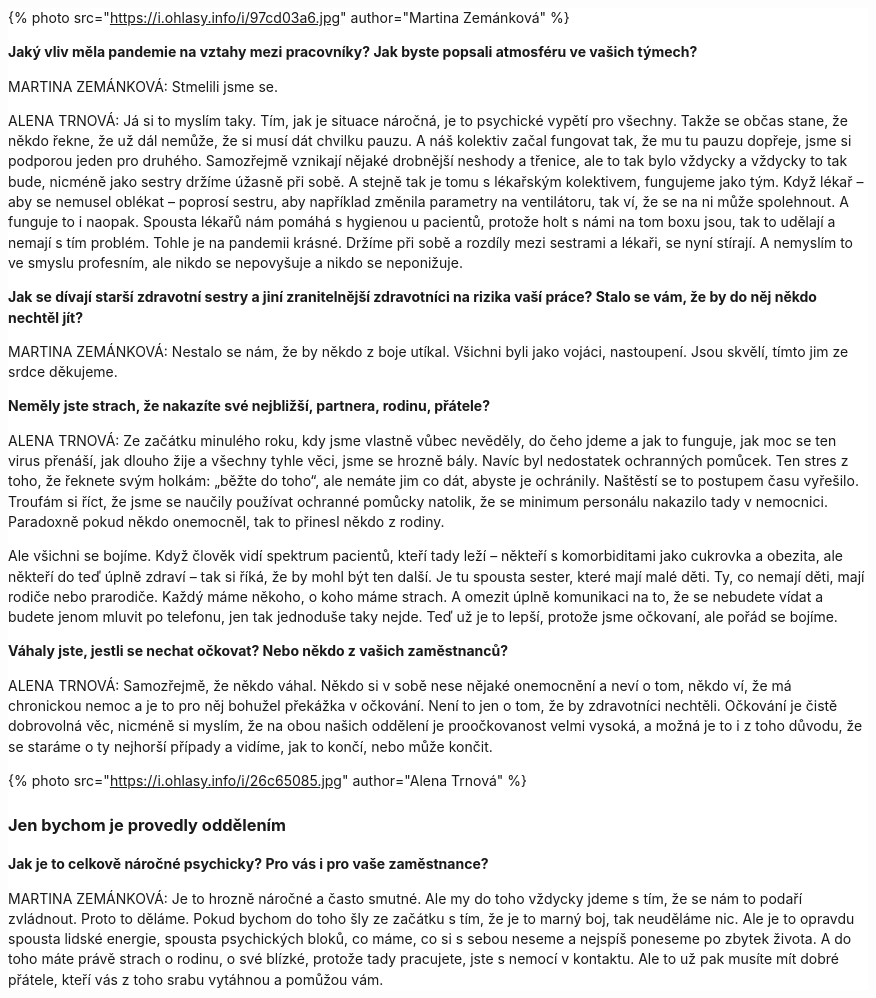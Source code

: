 {% photo src="https://i.ohlasy.info/i/97cd03a6.jpg" author="Martina Zemánková" %}

**Jaký vliv měla pandemie na vztahy mezi pracovníky? Jak byste popsali atmosféru ve vašich týmech?**

MARTINA ZEMÁNKOVÁ: Stmelili jsme se.

ALENA TRNOVÁ: Já si to myslím taky. Tím, jak je situace náročná, je to psychické vypětí pro všechny. Takže se občas stane, že někdo řekne, že už dál nemůže, že si musí dát chvilku pauzu. A náš kolektiv začal fungovat tak, že mu tu pauzu dopřeje, jsme si podporou jeden pro druhého. Samozřejmě vznikají nějaké drobnější neshody a třenice, ale to tak bylo vždycky a vždycky to tak bude, nicméně jako sestry držíme úžasně při sobě. A stejně tak je tomu s lékařským kolektivem, fungujeme jako tým. Když lékař – aby se nemusel oblékat – poprosí sestru, aby například změnila parametry na ventilátoru, tak ví, že se na ni může spolehnout. A funguje to i naopak. Spousta lékařů nám pomáhá s hygienou u pacientů, protože holt s námi na tom boxu jsou, tak to udělají a nemají s tím problém. Tohle je na pandemii krásné. Držíme při sobě a rozdíly mezi sestrami a lékaři, se nyní stírají. A nemyslím to ve smyslu profesním, ale nikdo se nepovyšuje a nikdo se neponižuje.

**Jak se dívají starší zdravotní sestry a jiní zranitelnější zdravotníci na rizika vaší práce? Stalo se vám, že by do něj někdo nechtěl jít?**

MARTINA ZEMÁNKOVÁ:  Nestalo se nám, že by někdo z boje utíkal. Všichni byli jako vojáci, nastoupení. Jsou skvělí, tímto jim ze srdce děkujeme.

**Neměly jste strach, že nakazíte své nejbližší, partnera, rodinu, přátele?**

ALENA TRNOVÁ: Ze začátku minulého roku, kdy jsme vlastně vůbec nevěděly, do čeho jdeme a jak to funguje, jak moc se ten virus přenáší, jak dlouho žije a všechny tyhle věci, jsme se hrozně bály. Navíc byl nedostatek ochranných pomůcek. Ten stres z toho, že řeknete svým holkám: „běžte do toho“, ale nemáte jim co dát, abyste je ochránily. Naštěstí se to postupem času vyřešilo. Troufám si říct, že jsme se naučily používat ochranné pomůcky natolik, že se minimum personálu nakazilo tady v nemocnici. Paradoxně pokud někdo onemocněl, tak to přinesl někdo z rodiny.

Ale všichni se bojíme. Když člověk vidí spektrum pacientů, kteří tady leží – někteří s komorbiditami jako cukrovka a obezita, ale někteří do teď úplně zdraví – tak si říká, že by mohl být ten další. Je tu spousta sester, které mají malé děti. Ty, co nemají děti, mají rodiče nebo prarodiče. Každý máme někoho, o koho máme strach. A omezit úplně komunikaci na to, že se nebudete vídat a budete jenom mluvit po telefonu, jen tak jednoduše taky nejde. Teď už je to lepší, protože jsme očkovaní, ale pořád se bojíme.

**Váhaly jste, jestli se nechat očkovat? Nebo někdo z vašich zaměstnanců?**

ALENA TRNOVÁ: Samozřejmě, že někdo váhal. Někdo si v sobě nese nějaké onemocnění a neví o tom, někdo ví, že má chronickou nemoc a je to pro něj bohužel překážka v očkování. Není to jen o tom, že by zdravotníci nechtěli. Očkování je čistě dobrovolná věc, nicméně si myslím, že na obou našich oddělení je proočkovanost velmi vysoká, a možná je to i z toho důvodu, že se staráme o ty nejhorší případy a vidíme, jak to končí, nebo může končit.

{% photo src="https://i.ohlasy.info/i/26c65085.jpg" author="Alena Trnová" %}

### Jen bychom je provedly oddělením

**Jak je to celkově náročné psychicky? Pro vás i pro vaše zaměstnance?**

MARTINA ZEMÁNKOVÁ: Je to hrozně náročné a často smutné. Ale my do toho vždycky jdeme s tím, že se nám to podaří zvládnout. Proto to děláme. Pokud bychom do toho šly ze začátku s tím, že je to marný boj, tak neuděláme nic. Ale je to opravdu spousta lidské energie, spousta psychických bloků, co máme, co si s sebou neseme a nejspíš poneseme po zbytek života. A do toho máte právě strach o rodinu, o své blízké, protože tady pracujete, jste s nemocí v kontaktu. Ale to už pak musíte mít dobré přátele, kteří vás z toho srabu vytáhnou a pomůžou vám. 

::::::::

* Your assignment *
Which lines above contain the word "ohlasy"? Copy all of them.

* Answer box *
: {% photo src="https://i.ohlasy.info/i/97cd03a6.jpg" author="Martina Zemánková" %}
{% photo src="https://i.ohlasy.info/i/26c65085.jpg" author="Alena Trnová" %}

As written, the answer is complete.